#### Assignment:
Which lines of the entries hold the string "установили"? Copy each one.

#### Dataset excerpts:
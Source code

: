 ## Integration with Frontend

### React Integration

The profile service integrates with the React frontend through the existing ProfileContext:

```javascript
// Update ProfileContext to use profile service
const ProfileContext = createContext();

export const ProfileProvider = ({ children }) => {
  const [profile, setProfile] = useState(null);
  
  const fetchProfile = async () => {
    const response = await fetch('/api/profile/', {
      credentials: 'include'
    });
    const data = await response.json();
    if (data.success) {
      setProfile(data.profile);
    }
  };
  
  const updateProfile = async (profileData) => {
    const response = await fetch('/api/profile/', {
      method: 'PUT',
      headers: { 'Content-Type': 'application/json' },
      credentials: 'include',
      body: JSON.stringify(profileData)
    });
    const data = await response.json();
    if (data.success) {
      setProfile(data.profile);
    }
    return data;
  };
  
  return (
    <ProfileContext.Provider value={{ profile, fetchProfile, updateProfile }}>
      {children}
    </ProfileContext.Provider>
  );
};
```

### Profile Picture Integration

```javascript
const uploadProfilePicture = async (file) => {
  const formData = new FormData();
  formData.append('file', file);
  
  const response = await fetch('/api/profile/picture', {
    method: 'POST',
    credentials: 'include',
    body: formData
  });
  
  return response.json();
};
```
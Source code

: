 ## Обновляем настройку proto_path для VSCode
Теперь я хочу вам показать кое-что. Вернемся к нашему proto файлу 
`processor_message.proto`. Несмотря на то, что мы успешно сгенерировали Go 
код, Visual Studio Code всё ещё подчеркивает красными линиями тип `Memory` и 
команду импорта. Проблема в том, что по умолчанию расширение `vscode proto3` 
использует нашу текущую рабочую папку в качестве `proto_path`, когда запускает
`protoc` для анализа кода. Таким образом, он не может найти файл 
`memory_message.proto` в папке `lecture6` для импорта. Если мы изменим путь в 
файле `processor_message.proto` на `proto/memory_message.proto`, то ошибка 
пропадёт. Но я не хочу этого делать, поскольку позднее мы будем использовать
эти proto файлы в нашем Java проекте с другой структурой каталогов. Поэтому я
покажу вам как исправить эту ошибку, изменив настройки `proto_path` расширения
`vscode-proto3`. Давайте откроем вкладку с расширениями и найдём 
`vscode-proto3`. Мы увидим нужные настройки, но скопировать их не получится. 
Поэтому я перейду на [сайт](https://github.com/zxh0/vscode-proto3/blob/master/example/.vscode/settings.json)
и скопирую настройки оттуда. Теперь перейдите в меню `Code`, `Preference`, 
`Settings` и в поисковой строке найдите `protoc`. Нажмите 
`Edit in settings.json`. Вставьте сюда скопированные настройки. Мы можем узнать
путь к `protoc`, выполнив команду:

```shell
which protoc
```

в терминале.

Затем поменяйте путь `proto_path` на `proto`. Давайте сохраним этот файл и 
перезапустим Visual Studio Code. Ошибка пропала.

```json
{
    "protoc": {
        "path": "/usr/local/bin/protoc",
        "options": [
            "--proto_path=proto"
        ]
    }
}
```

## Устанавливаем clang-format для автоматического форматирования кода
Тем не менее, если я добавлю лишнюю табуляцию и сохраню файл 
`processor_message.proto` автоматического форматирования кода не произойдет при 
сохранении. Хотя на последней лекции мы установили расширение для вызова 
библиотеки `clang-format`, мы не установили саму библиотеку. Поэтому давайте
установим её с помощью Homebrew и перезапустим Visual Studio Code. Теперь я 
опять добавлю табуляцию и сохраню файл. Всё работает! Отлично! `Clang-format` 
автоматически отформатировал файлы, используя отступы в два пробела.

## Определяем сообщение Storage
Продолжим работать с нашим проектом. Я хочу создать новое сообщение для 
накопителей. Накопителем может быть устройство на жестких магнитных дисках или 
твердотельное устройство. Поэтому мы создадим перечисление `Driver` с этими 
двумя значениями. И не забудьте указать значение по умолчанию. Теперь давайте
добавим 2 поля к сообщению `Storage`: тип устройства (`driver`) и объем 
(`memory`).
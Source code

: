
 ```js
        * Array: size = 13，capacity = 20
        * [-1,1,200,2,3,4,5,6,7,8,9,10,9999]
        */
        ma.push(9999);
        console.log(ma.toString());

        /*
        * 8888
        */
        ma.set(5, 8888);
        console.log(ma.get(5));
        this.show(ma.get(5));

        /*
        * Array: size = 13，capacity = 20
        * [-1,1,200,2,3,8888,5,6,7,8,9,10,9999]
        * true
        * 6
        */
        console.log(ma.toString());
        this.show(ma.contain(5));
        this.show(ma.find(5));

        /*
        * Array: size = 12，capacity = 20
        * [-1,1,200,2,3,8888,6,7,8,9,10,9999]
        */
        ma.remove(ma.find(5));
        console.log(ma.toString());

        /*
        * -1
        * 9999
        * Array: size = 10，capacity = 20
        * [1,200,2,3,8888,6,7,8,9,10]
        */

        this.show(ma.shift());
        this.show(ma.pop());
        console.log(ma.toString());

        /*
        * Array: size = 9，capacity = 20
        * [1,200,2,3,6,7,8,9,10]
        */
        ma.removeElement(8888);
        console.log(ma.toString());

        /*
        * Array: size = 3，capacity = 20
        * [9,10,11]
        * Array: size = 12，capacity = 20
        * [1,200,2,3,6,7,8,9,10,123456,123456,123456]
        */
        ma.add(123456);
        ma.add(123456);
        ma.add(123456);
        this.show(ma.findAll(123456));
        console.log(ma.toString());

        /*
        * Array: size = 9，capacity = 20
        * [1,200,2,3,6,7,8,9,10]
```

#### Exercise output:
сохранении. Хотя на последней лекции мы установили расширение для вызова 
библиотеки `clang-format`, мы не установили саму библиотеку. Поэтому давайте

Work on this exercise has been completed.